Could you set down the lines from the first line of the entries below through the line with "Progressively larger fractions", exactly and with no pictures?
=== AVAILABLE RECORDS ===
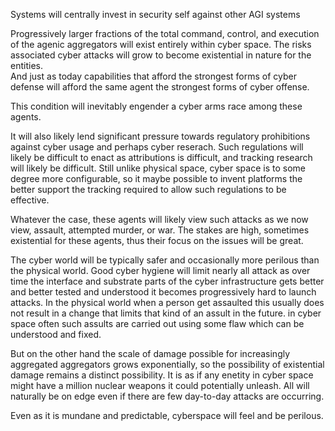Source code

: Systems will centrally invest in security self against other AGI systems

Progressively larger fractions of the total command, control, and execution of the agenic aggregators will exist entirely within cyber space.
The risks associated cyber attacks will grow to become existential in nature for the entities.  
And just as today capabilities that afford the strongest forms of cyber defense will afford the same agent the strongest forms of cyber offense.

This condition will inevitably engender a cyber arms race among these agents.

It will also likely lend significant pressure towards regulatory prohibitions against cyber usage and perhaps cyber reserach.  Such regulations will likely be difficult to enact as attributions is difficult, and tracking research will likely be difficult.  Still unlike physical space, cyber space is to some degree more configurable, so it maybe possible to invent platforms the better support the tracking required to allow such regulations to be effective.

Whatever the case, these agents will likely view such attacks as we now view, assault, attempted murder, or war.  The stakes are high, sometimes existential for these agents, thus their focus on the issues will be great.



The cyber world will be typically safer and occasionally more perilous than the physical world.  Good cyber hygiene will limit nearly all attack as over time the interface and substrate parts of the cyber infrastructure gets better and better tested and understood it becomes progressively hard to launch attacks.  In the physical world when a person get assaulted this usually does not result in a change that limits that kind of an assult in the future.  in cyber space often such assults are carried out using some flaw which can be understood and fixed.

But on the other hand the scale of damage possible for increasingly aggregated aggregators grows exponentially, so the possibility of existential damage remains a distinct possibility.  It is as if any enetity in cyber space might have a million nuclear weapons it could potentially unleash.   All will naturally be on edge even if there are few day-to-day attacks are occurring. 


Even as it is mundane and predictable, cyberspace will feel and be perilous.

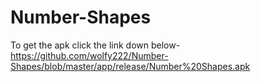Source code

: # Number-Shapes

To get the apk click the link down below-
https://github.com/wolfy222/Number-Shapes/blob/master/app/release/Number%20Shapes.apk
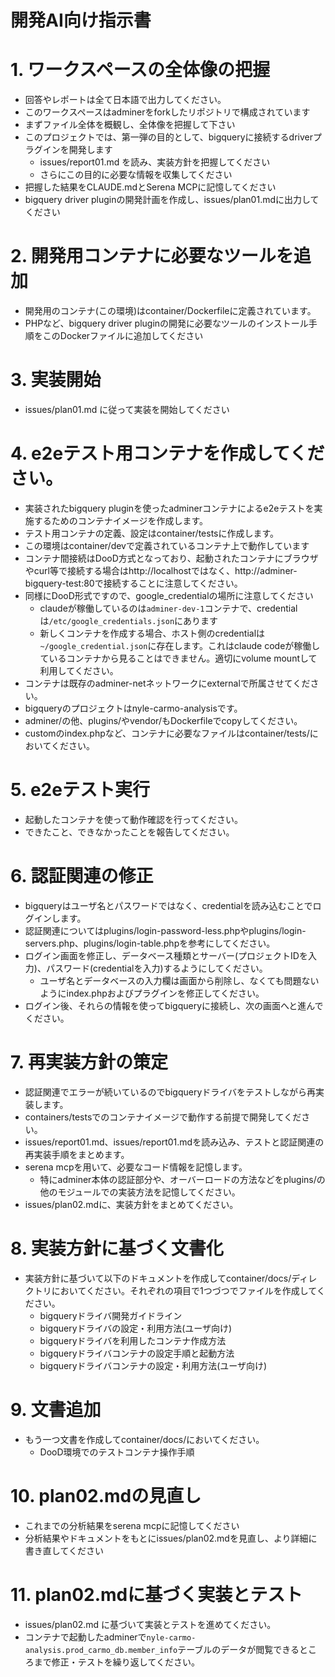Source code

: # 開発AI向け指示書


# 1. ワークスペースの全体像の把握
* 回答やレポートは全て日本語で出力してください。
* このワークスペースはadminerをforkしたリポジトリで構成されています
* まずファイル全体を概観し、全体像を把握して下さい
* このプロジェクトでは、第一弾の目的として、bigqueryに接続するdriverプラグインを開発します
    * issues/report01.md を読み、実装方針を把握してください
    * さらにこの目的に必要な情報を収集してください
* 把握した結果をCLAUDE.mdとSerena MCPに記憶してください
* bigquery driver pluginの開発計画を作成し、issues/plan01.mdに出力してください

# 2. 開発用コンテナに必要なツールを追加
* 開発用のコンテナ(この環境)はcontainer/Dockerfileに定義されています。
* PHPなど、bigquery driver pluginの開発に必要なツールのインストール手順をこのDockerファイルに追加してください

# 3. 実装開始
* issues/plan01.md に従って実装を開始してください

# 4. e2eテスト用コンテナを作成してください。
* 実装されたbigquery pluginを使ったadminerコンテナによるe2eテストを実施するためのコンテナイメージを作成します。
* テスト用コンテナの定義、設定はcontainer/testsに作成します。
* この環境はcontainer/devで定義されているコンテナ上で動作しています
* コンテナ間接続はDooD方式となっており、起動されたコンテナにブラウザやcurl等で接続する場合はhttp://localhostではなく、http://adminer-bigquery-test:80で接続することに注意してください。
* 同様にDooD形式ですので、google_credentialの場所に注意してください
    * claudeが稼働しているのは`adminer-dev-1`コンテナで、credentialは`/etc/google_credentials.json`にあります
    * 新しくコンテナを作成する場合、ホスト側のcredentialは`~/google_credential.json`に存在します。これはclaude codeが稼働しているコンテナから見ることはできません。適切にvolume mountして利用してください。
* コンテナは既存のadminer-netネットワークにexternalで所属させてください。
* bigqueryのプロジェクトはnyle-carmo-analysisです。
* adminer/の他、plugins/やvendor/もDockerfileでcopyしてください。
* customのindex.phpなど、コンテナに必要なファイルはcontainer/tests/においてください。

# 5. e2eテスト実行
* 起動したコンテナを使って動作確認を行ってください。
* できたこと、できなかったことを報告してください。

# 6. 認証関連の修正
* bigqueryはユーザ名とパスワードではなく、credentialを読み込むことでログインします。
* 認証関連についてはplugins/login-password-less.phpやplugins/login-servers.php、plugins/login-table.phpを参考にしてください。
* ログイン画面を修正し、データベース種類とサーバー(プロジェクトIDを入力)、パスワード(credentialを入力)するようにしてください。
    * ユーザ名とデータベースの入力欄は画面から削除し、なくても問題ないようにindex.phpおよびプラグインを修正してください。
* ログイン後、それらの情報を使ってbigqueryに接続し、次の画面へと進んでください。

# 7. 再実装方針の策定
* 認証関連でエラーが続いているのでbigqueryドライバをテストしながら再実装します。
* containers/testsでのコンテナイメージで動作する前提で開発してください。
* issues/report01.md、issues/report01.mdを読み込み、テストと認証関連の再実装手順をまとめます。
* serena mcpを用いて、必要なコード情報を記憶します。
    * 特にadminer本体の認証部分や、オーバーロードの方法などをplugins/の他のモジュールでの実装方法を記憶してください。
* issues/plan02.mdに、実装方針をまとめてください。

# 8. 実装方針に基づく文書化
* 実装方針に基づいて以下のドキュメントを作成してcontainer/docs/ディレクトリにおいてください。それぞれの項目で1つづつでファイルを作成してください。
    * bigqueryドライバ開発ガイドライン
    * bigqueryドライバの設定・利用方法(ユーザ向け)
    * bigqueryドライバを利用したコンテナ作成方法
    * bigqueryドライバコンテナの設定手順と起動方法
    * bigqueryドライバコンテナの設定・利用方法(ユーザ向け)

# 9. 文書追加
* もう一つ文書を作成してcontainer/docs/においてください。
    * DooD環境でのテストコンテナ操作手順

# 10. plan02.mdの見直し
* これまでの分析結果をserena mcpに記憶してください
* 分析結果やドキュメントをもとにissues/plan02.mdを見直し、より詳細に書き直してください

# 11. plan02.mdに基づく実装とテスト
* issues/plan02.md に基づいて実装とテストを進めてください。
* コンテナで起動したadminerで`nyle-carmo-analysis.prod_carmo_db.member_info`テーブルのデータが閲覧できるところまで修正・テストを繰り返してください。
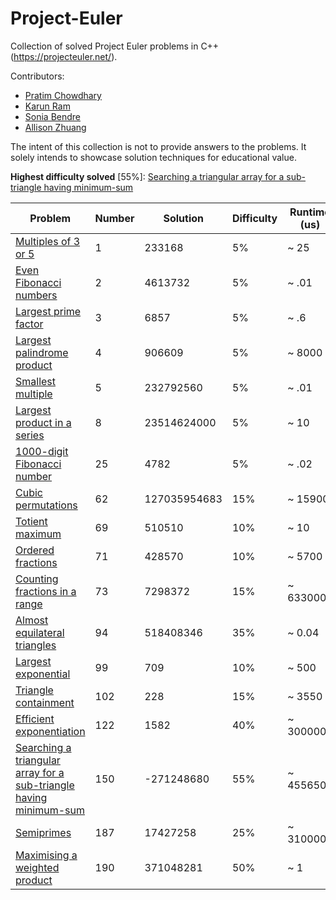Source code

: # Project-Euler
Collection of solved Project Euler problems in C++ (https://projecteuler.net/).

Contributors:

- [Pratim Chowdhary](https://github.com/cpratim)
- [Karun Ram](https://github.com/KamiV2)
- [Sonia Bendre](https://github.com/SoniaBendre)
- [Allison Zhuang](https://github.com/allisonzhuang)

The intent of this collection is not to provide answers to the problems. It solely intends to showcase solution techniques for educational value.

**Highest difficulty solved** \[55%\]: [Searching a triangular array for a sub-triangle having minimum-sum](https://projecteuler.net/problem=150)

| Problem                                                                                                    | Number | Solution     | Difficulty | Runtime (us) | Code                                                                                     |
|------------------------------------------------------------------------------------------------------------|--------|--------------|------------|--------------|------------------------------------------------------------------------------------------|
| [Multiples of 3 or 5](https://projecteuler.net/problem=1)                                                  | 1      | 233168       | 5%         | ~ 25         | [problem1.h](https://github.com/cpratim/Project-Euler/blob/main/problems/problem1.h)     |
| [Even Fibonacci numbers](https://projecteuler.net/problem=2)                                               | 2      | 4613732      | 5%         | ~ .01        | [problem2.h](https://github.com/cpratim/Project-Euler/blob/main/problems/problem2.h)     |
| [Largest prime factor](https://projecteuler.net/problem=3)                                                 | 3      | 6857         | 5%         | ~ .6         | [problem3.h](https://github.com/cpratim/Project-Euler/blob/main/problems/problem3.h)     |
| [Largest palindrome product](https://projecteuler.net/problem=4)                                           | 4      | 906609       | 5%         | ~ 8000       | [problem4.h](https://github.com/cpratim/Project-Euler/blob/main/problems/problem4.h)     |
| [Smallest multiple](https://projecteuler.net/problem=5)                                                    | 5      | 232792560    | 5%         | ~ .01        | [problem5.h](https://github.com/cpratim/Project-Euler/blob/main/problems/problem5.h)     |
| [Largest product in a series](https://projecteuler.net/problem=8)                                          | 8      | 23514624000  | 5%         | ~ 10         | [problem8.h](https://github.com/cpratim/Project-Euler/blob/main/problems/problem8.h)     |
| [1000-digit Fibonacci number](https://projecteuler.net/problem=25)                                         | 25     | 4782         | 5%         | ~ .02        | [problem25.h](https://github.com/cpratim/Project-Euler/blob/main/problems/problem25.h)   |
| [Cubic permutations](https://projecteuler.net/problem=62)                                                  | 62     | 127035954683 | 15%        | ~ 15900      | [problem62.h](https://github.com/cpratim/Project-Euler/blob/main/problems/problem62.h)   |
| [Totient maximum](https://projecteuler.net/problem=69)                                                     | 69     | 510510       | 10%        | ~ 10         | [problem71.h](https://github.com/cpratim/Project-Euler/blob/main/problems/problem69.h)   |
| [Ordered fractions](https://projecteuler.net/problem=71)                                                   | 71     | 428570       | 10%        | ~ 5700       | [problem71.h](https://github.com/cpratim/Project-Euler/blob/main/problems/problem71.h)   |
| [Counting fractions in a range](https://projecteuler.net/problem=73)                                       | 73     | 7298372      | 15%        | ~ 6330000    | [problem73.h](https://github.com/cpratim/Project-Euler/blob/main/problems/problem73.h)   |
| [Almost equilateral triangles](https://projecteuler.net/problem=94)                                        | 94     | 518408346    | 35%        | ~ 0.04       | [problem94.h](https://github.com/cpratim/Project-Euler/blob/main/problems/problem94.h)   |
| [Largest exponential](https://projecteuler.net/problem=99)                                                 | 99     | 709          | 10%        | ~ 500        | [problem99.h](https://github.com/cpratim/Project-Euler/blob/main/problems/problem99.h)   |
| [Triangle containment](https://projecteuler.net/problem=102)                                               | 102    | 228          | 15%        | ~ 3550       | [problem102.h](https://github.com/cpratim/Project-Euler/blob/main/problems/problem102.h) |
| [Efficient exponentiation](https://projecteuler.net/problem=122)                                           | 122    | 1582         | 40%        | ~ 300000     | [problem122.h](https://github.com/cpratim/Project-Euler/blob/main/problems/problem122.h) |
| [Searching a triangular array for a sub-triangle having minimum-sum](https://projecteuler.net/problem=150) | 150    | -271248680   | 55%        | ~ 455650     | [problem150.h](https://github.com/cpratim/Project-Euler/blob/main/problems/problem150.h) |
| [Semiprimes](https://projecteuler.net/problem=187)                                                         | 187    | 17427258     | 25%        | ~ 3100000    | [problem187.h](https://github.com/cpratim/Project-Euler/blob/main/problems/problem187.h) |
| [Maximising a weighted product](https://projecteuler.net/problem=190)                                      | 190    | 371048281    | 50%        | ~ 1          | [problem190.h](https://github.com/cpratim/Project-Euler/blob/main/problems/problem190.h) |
===
*RESPONSE TO THIS TASK:*
Source code

: Systems will centrally invest in security self against other AGI systems

Progressively larger fractions of the total command, control, and execution of the agenic aggregators will exist entirely within cyber space.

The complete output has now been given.